Given locus is a circle, prove two lines are perpendicular Let $l_1$ and $l_2$ be two lines in the plane. The locus of all points $P$, such that the sum of squares of the distances of $P$ to $l_1$ and $l_2$ is constant, is a circle. Prove that $l_1$ and $l_2$ are perpendicular.
Now I can prove the converse of this statement really easily, but I'm stuck on proving this. I've let the centre of the circle be (0,0); I'm not sure if this helps. Also, how can we assume that the two lines will intersect at the centre of the circle?
 A: Ignoring the case of parallel (or coincident) lines, suppose $\ell_1$ and $\ell_2$ meet at the unique point $O$. Any circle about $O$ meets the lines at the vertices of a rectangle $\square ABCD$; it also meets the bisectors of the angles formed by those lines at the vertices of a square $\square WXYZ$ (because the bisectors are necessarily perpendicular).

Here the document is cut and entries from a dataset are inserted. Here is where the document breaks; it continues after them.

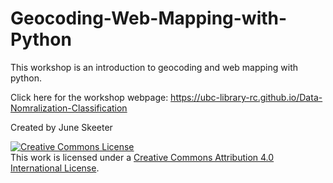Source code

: # Geocoding-Web-Mapping-with-Python

This workshop is an introduction to geocoding and web mapping with python.

Click here for the workshop webpage: https://ubc-library-rc.github.io/Data-Nomralization-Classification

Created by June Skeeter

<a rel="license" href="http://creativecommons.org/licenses/by/4.0/"><img alt="Creative Commons License" style="border-width:0" src="https://i.creativecommons.org/l/by/4.0/88x31.png" /></a><br />This work is licensed under a <a rel="license" href="http://creativecommons.org/licenses/by/4.0/">Creative Commons Attribution 4.0 International License</a>.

Each vertex of $\square ABCD$ is at distance $0$ from either $\ell_1$ or $\ell_2$, and is at some common distance (say $k$) from the other of $\ell_1$ or $\ell_2$. Thus, "the sum of the squares of the distances to the lines" is a constant (namely, $k^2$) across all four points, which implies that $\bigcirc O$ must be one of the "locus-circles" determined by the lines. That sum must then also be constant across the vertices of $\square WXYZ$, as those vertices lie on that locus-circle; in particular, the sums for $W$ and $X$ alone should match. However, because $W$ is on an angle bisector, the sum of the squares of the distances from $W$ to both lines is just double the square of the distance to either line; likewise for $X$. We conclude that the distances from each of $W$ and $X$ to each of $\ell_1$ and $\ell_2$ all match, making one of the lines a parallel to segment $\overline{WX}$ and the other line the perpendicular bisector of that segment. $\square$ 
A: Let $l_1$ be given by $a_1x+b_1y+c_1=0$ and $l_1$ be given by $a_2x+b_2y+c_2=0$. 
Let $P$ be the point $(h,k)$ and $d_j$ be the distance of the point $P$ from line $l_j$. Then,
$$d_1=\frac{|a_1h+b_1k+c_1|}{\sqrt{a_1^2+b_1^2}} \quad \text{ and } \quad d_2=\frac{|a_2h+b_2k+c_2|}{\sqrt{a_2^2+b_2^2}}$$
We are given that the locus of the points for which $d_1^2+d_2^2=s$ (where $s$ is some constant) is a circle. Let $\lambda_1=a_1^2+b_1^2$ and $\lambda_2=a_2^2+b_2^2$. Observe that 
$$d_1^2+d_2^2=\left(\frac{\lambda_2a_1^2+\lambda_1a_2^2}{\lambda_1 \lambda_2}\right)h^2+\left(\frac{\lambda_2b_1^2+\lambda_1b_2^2}{\lambda_1 \lambda_2}\right)k^2+\left(\frac{2a_1b_1}{\lambda_1}+\frac{2a_2b_2}{\lambda_2}\right)hk+\dotsb$$
For this to be a circle,


*

*coefficient of $hk$ must be $0$, and

*coefficients of $h$ and $k$ should be equal.


Thus we have
\begin{align*}
\lambda_2a_1^2+\lambda_1a_2^2 & = \lambda_2b_1^2+\lambda_1b_2^2\\
a_1b_1\lambda_2+a_2b_2\lambda_1 & = 0
\end{align*}
Upon solving this, we get 
$$(a_1a_2)^2 = (b_1b_2)^2 \implies a_1a_2 = \pm b_1b_2.$$
Try to see why $a_1a_2=b_1b_2$ will not occur. Then the only thing left is $a_1a_2+b_1b_2=0$ which is the condition for perpendicularity of $l_1$ and $l_2$.